There are records for more than 32 million accounts in the United States, 11 million in the United Kingdom, and 6 million in India, according to Alon Gal, the technical director of cyber intelligence firm Hudson Rock.
The personal information of roughly 500 million Facebook users, including their phone numbers, has been posted on a website used by hackers, cybersecurity experts say.
There are records of more than 32 million accounts in the United States, 11 million in the United Kingdom, and 6 million in India, according to Alon Gal, chief technology officer at cyber intelligence firm Hudson Rock.
In some cases, the details include full name, location, date of birth, email addresses, phone number, and relationship status, he said.
MORE: Facebook Introduces New Features to Help People Find Covid-19 Vaccines
Hudson Rock showed CNN Business the phone numbers of two of our team members that are included in the database.
The leak was initially reported by the news website Insider.
"This is old data that was previously reported in 2019. We found and fixed this issue in August 2019," Facebook spokesman Andy Stone told CNN on Saturday.
Facebook did not mention whether it notified affected users at the time.
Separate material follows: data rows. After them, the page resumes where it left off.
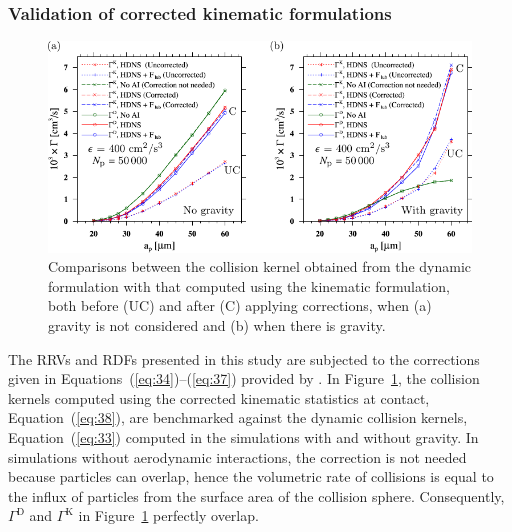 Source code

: \documentclass[../thesis.tex]{subfiles}
\begin{document}
\subsubsection{Validation of corrected kinematic formulations}

\begin{figure}%
\center
\includegraphics[width=\textwidth]{../figs/JFM/fig16.pdf}
\caption{Comparisons between the collision kernel obtained from the dynamic formulation with that computed using the kinematic formulation, both before (UC) and after (C) applying corrections, when (a) gravity is not considered and (b) when there is gravity.}
\label{Fig16}
\end{figure}%

The RRVs and RDFs presented in this study are subjected to the corrections given in Equations~(\ref{eq:34})--(\ref{eq:37}) provided by \cite{WAKG05}. In Figure~\ref{Fig16}, the collision kernels computed using the corrected kinematic statistics at contact, Equation~(\ref{eq:38}), are benchmarked against the dynamic collision kernels, Equation~(\ref{eq:33}) computed in the simulations with and without gravity. In simulations without aerodynamic interactions, the correction is not needed because particles can overlap, hence the volumetric rate of collisions is equal to the influx of particles from the surface area of the collision sphere. Consequently, $\Gamma^\text{D}$ and $\Gamma^\text{K}$ in Figure~\ref{Fig16} perfectly overlap.
\end{document}
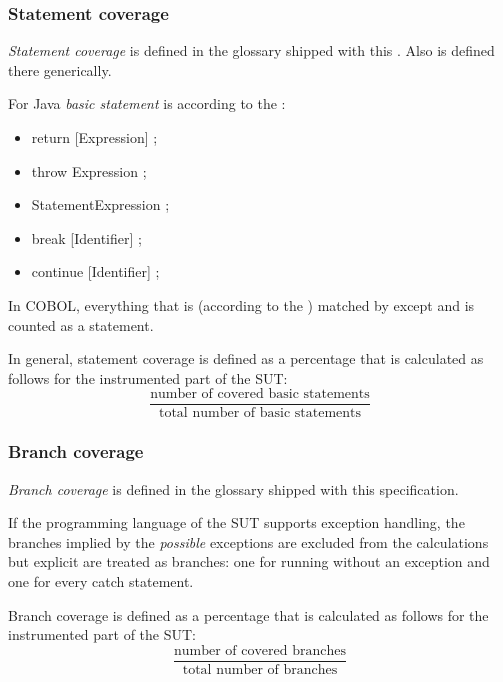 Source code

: \subsubsection{Statement coverage}
\textit{Statement coverage} is defined in the glossary shipped with this . Also \textit{} is defined there generically.
\par
For Java \textit{basic statement} is according to the :
\begin{itemize}
  \item return [Expression] ;
  \item throw Expression ;
  \item StatementExpression ;
  \item break [Identifier] ;
  \item continue [Identifier] ;
\end{itemize}
\par
In COBOL, everything that is (according to the ) matched by  except  and  is counted as a statement.
\par
In general, statement coverage is defined as a percentage that
is calculated as follows for the instrumented part of the SUT:
\begin{equation*}
\frac{\text{number of covered basic statements}}{\text{total number of basic statements}}
\end{equation*}

\subsubsection{Branch coverage}
\textit{Branch coverage} is defined in the glossary shipped with this specification.
\par
If the programming language of the SUT supports exception handling, the branches implied by the \emph{possible} exceptions are excluded from the  calculations but explicit  are treated as branches: one for running without an exception and one for every catch statement.
\par
Branch coverage is defined as a percentage that is calculated as follows for the instrumented part of the SUT:
\begin{equation*}
\frac{\text{number of covered branches}}{\text{total number of branches}}
\end{equation*}

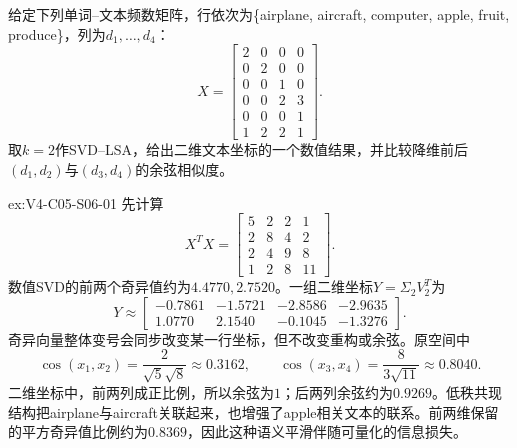 \begin{SLChapterExercisePairSection}

\begin{exercise}\label{ex:V4-C05-S06-01}
给定下列单词--文本频数矩阵，行依次为\{airplane, aircraft, computer, apple, fruit, produce\}，列为$d_1,\ldots,d_4$：
\[
X=\begin{bmatrix}
2&0&0&0\\0&2&0&0\\0&0&1&0\\0&0&2&3\\0&0&0&1\\1&2&2&1
\end{bmatrix}.
\]
取$k=2$作SVD--LSA，给出二维文本坐标的一个数值结果，并比较降维前后$(d_1,d_2)$与$(d_3,d_4)$的余弦相似度。
\end{exercise}
\ifSLFullEdition
{}\label{sol:V4-C05-S06-01}
\begin{chapterexercisesolution}{ex:V4-C05-S06-01}
先计算
\[
X^TX=\begin{bmatrix}
5&2&2&1\\2&8&4&2\\2&4&9&8\\1&2&8&11
\end{bmatrix}.
\]
数值SVD的前两个奇异值约为$4.4770,2.7520$。一组二维坐标$Y=\Sigma_2V_2^T$为
\[
Y\approx\begin{bmatrix}
-0.7861&-1.5721&-2.8586&-2.9635\\
 1.0770& 2.1540&-0.1045&-1.3276
\end{bmatrix}.
\]
奇异向量整体变号会同步改变某一行坐标，但不改变重构或余弦。原空间中
\[
\cos(x_1,x_2)=\frac{2}{\sqrt5\sqrt8}\approx0.3162,
\qquad
\cos(x_3,x_4)=\frac8{3\sqrt{11}}\approx0.8040.
\]
二维坐标中，前两列成正比例，所以余弦为$1$；后两列余弦约为$0.9269$。低秩共现结构把airplane与aircraft关联起来，也增强了apple相关文本的联系。前两维保留的平方奇异值比例约为$0.8369$，因此这种语义平滑伴随可量化的信息损失。
\end{chapterexercisesolution}
\fi


\end{SLChapterExercisePairSection}
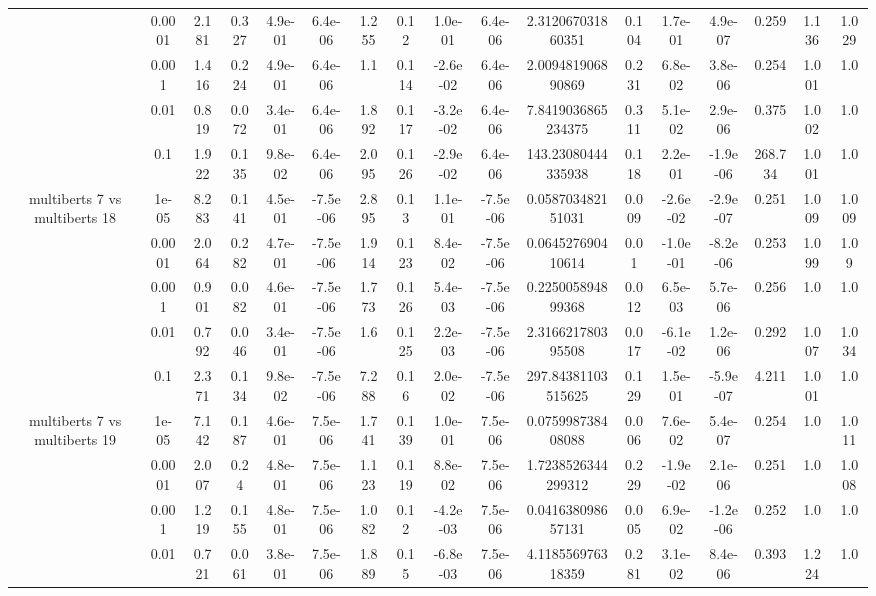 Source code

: \begin{tabular}{|c|c|c|c|c|c|c|c|c|c|c|c|c|c|c|c|c|}
 & 0.0001 & 2.181 & 0.327 & 4.9e-01 & 6.4e-06 & 1.255 & 0.12 & 1.0e-01 & 6.4e-06 & 2.312067031860351 & 0.104 & 1.7e-01 & 4.9e-07 & 0.259 & 1.136 & 1.029 \\
 & 0.001 & 1.416 & 0.224 & 4.9e-01 & 6.4e-06 & 1.1 & 0.114 & -2.6e-02 & 6.4e-06 & 2.009481906890869 & 0.231 & 6.8e-02 & 3.8e-06 & 0.254 & 1.001 & 1.0 \\
 & 0.01 & 0.819 & 0.072 & 3.4e-01 & 6.4e-06 & 1.892 & 0.117 & -3.2e-02 & 6.4e-06 & 7.8419036865234375 & 0.311 & 5.1e-02 & 2.9e-06 & 0.375 & 1.002 & 1.0 \\
 & 0.1 & 1.922 & 0.135 & 9.8e-02 & 6.4e-06 & 2.095 & 0.126 & -2.9e-02 & 6.4e-06 & 143.23080444335938 & 0.118 & 2.2e-01 & -1.9e-06 & 268.734 & 1.001 & 1.0 \\
\hline
\multirow{5}{*}{multiberts 7 vs multiberts 18} & 1e-05 & 8.283 & 0.141 & 4.5e-01 & -7.5e-06 & 2.895 & 0.13 & 1.1e-01 & -7.5e-06 & 0.058703482151031 & 0.009 & -2.6e-02 & -2.9e-07 & 0.251 & 1.009 & 1.009 \\
 & 0.0001 & 2.064 & 0.282 & 4.7e-01 & -7.5e-06 & 1.914 & 0.123 & 8.4e-02 & -7.5e-06 & 0.064527690410614 & 0.01 & -1.0e-01 & -8.2e-06 & 0.253 & 1.099 & 1.09 \\
 & 0.001 & 0.901 & 0.082 & 4.6e-01 & -7.5e-06 & 1.773 & 0.126 & 5.4e-03 & -7.5e-06 & 0.225005894899368 & 0.012 & 6.5e-03 & 5.7e-06 & 0.256 & 1.0 & 1.0 \\
 & 0.01 & 0.792 & 0.046 & 3.4e-01 & -7.5e-06 & 1.6 & 0.125 & 2.2e-03 & -7.5e-06 & 2.316621780395508 & 0.017 & -6.1e-02 & 1.2e-06 & 0.292 & 1.007 & 1.034 \\
 & 0.1 & 2.371 & 0.134 & 9.8e-02 & -7.5e-06 & 7.288 & 0.16 & 2.0e-02 & -7.5e-06 & 297.84381103515625 & 0.129 & 1.5e-01 & -5.9e-07 & 4.211 & 1.001 & 1.0 \\
\hline
\multirow{5}{*}{multiberts 7 vs multiberts 19} & 1e-05 & 7.142 & 0.187 & 4.6e-01 & 7.5e-06 & 1.741 & 0.139 & 1.0e-01 & 7.5e-06 & 0.075998738408088 & 0.006 & 7.6e-02 & 5.4e-07 & 0.254 & 1.0 & 1.011 \\
 & 0.0001 & 2.007 & 0.24 & 4.8e-01 & 7.5e-06 & 1.123 & 0.119 & 8.8e-02 & 7.5e-06 & 1.7238526344299312 & 0.229 & -1.9e-02 & 2.1e-06 & 0.251 & 1.0 & 1.008 \\
 & 0.001 & 1.219 & 0.155 & 4.8e-01 & 7.5e-06 & 1.082 & 0.12 & -4.2e-03 & 7.5e-06 & 0.041638098657131 & 0.005 & 6.9e-02 & -1.2e-06 & 0.252 & 1.0 & 1.0 \\
 & 0.01 & 0.721 & 0.061 & 3.8e-01 & 7.5e-06 & 1.889 & 0.15 & -6.8e-03 & 7.5e-06 & 4.118556976318359 & 0.281 & 3.1e-02 & 8.4e-06 & 0.393 & 1.224 & 1.0 \\

\end{tabular}
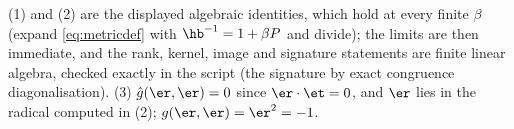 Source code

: (1) and (2) are the displayed algebraic identities, which hold at every finite $\beta$ (expand \eqref{eq:metricdef} with $\hb^{-1} = 1 + \beta P$ and divide); the limits are then immediate, and the rank, kernel, image and signature statements are finite linear algebra, checked exactly in the script (the signature by exact congruence diagonalisation). (3) $\hat g(\er, \er) = 0$ since $\er \cdot \et = 0$, and $\er$ lies in the radical computed in (2); $g(\er,\er) = \er^2 = -1$.
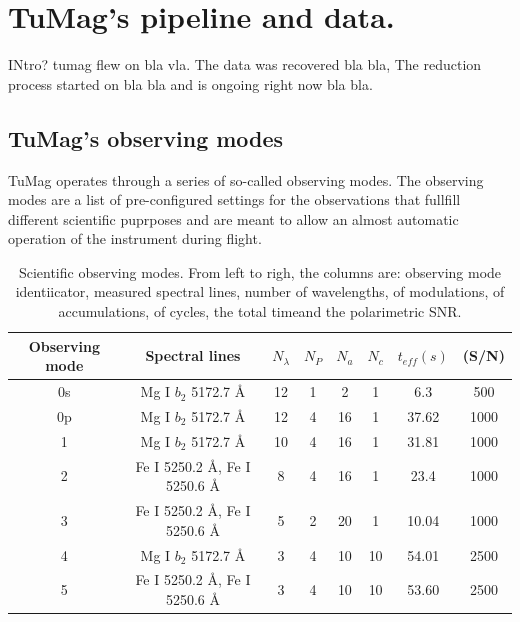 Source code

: \chapter{\label{CH:Pipeline}TuMag's pipeline and data.}
INtro? tumag flew on bla vla. The data was recovered bla bla,
The reduction process started on bla bla and is ongoing right now bla bla. 

\section{TuMag's observing modes}

TuMag operates through a series of so-called observing modes. The observing modes are a list of pre-configured settings for the observations that fullfill different scientific puprposes and are meant to allow an almost automatic operation of the instrument during flight. 

\begin{table}
    \centering
   \begin{tabular}{cccccccc}
    \hline
    \hline
    Observing mode & Spectral lines  & $N_\lambda$ & $N_P$ & $N_a$& $N_c$ & $t_{eff} (s)$ & (S/N) \\
    \hline
    0s & Mg I $b_2$ 5172.7 \r{A} & 12 & 1 & 2 & 1 & 6.3 & 500\\ 
    0p & Mg I $b_2$ 5172.7 \r{A} & 12 & 4 & 16 & 1 & 37.62 & 1000\\
    1  & Mg I $b_2$ 5172.7 \r{A} &  10 & 4 & 16 & 1 & 31.81 & 1000\\
    2  & Fe I 5250.2 \r{A}, Fe I 5250.6 \r{A} &  8 & 4 & 16 & 1 & 23.4 & 1000\\
    3  & Fe I 5250.2 \r{A}, Fe I 5250.6 \r{A} & 5 & 2 & 20 & 1 & 10.04 & 1000\\
    4  & Mg I $b_2$ 5172.7 \r{A} & 3 & 4 & 10 & 10 & 54.01 & 2500\\
    5  & Fe I 5250.2 \r{A}, Fe I 5250.6 \r{A} & 3 & 4 & 10 & 10 & 53.60 & 2500\\ 
    \hline
    \hline
    \end{tabular}
    \caption{Scientific observing modes. From left to righ, the columns are: observing mode identiicator, measured spectral lines, number of wavelengths, of modulations, of accumulations, of cycles, the total timeand the polarimetric SNR.}
    \label{table: scientific observing modes}
\end{table}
"In 2019, we removed the ability for people to directly find other people using their phone number on both Facebook and Instagram, a feature that could be exploited using sophisticated software code, to mimic Facebook and provide a phone number. Phone to find out which users it belonged to," Stone added.
MORE: Facebook: Study Analyzes Disinformation in Political Left and Right Accounts
Although this data is from 2019, it could still be valuable to hackers and cybercriminals, such as those who are dedicated to identity theft.
Hudson Rock's Alon Gal noted on Twitter that the way the data was sorted and published on the hacking site this week makes it much more accessible for criminals to exploit.
Rachel Tobac, the ethical hacker and CEO of SocialProof Security, told CNN: "This is the data that cybercriminals are looking for to carry out social engineering attacks (a type of hacking), but now it's all in one place and easily accessible. In this leak, which makes social engineering faster and easier.